Unit 3 Test *critical course task
9 of 129 of 12 Items
Question
POSSIBLE POINTS: 7.69
Responses
The slope of the hypotenuse of the blue triangle is half the slope of the hypotenuse of the red triangle.
The slope of the hypotenuse of the blue triangle is half the slope of the hypotenuse of the red triangle.
The slope of the hypotenuse of the red triangle is the same as the slope of the hypotenuse of the blue triangle.
The slope of the hypotenuse of the red triangle is the same as the slope of the hypotenuse of the blue triangle.
The slope of the hypotenuse of the blue triangle is steeper than the slope of the hypotenuse of the red triangle.

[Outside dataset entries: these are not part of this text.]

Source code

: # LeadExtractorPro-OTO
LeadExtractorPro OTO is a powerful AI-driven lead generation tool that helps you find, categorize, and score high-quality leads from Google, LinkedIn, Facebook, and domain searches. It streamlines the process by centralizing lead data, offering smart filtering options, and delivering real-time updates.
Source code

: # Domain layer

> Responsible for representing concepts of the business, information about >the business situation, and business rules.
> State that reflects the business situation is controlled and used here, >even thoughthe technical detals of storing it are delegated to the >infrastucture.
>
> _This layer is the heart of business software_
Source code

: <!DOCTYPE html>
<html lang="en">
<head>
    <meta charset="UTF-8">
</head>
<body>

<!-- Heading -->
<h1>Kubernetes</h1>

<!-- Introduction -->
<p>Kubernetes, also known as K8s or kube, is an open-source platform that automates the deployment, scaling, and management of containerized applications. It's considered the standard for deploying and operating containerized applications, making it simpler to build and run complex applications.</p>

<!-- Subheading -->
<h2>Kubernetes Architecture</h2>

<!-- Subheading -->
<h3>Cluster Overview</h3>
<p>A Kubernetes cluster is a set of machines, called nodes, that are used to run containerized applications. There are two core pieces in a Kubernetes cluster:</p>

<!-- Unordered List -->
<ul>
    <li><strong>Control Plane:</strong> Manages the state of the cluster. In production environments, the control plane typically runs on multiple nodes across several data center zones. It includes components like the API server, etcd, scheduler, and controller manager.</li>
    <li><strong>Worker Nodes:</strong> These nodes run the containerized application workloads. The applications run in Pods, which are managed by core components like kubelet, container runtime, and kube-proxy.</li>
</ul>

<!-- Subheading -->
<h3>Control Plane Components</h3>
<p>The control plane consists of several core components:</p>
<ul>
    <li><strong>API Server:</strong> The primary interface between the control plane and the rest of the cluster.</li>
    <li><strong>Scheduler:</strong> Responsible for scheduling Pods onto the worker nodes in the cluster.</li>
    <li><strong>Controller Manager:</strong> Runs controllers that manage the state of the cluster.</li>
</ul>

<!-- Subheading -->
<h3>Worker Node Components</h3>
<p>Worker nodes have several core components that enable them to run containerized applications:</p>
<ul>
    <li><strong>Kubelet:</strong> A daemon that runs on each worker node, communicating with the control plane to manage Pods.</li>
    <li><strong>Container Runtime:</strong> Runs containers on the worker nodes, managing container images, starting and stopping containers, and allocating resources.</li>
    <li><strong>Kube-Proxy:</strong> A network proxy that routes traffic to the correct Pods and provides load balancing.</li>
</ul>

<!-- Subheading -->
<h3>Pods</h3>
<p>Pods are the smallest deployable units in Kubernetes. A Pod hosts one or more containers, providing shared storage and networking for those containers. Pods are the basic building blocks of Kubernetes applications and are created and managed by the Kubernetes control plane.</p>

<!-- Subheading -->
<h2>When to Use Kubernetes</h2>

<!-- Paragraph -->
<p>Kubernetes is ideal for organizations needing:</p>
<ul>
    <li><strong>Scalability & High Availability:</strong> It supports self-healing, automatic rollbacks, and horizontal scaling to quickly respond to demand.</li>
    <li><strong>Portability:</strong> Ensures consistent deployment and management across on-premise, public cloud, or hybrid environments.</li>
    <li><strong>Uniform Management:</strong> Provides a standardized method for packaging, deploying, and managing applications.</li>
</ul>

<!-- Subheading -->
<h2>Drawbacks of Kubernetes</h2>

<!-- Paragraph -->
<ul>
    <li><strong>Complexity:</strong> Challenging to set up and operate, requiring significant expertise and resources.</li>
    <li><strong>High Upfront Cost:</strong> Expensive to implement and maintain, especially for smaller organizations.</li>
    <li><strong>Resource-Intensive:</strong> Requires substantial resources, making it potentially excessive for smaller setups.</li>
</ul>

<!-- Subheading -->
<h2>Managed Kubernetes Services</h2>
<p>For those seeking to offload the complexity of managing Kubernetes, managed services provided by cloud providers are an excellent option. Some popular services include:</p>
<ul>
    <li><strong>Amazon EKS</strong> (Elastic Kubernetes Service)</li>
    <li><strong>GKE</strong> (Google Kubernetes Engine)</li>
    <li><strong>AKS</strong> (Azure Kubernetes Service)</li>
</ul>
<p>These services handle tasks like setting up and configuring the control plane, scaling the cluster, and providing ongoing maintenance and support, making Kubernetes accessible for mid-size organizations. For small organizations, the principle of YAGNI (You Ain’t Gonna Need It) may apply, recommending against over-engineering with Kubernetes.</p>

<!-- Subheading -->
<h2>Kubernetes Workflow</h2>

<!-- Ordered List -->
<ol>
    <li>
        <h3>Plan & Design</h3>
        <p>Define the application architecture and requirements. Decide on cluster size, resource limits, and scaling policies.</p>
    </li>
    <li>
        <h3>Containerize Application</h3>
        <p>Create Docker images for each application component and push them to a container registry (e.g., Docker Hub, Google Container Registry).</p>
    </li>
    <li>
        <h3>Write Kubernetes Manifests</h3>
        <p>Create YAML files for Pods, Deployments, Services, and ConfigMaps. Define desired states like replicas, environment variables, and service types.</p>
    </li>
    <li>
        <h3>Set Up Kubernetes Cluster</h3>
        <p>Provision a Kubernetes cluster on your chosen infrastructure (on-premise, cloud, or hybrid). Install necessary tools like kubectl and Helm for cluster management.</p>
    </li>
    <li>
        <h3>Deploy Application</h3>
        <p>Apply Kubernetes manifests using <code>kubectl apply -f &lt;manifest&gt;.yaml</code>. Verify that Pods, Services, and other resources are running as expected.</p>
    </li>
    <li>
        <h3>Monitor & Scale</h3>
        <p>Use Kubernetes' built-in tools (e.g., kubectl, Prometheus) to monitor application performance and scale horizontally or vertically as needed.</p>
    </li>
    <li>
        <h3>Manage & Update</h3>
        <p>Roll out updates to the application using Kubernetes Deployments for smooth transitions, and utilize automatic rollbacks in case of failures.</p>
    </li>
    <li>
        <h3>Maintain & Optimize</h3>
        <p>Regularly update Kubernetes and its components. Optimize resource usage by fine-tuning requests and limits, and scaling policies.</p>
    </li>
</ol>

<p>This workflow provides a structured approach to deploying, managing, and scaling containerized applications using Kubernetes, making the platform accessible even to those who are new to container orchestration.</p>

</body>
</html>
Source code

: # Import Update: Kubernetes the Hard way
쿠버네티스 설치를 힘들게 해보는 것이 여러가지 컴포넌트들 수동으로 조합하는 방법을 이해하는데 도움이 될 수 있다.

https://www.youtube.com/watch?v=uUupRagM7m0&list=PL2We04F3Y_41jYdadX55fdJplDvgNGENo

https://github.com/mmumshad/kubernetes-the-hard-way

The slope of the hypotenuse of the blue triangle is steeper than the slope of the hypotenuse of the red triangle.
The slope of the hypotenuse of the red triangle is steeper than the slope of the hypotenuse of the blue triangle.
Without an image or more information about the triangles, it is impossible to determine which of the responses is correct. Please provide additional information or a visual aid.
fat nerd
The slope of the hypotenuse of the blue triangle is half the slope of the hypotenuse of the red triangle.
To determine the relationship between the slopes of the hypotenuses of the blue and red triangle, you need to analyze the given information. The options are:
1. The slope of the hypotenuse of the blue triangle is half the slope of the hypotenuse of the red triangle.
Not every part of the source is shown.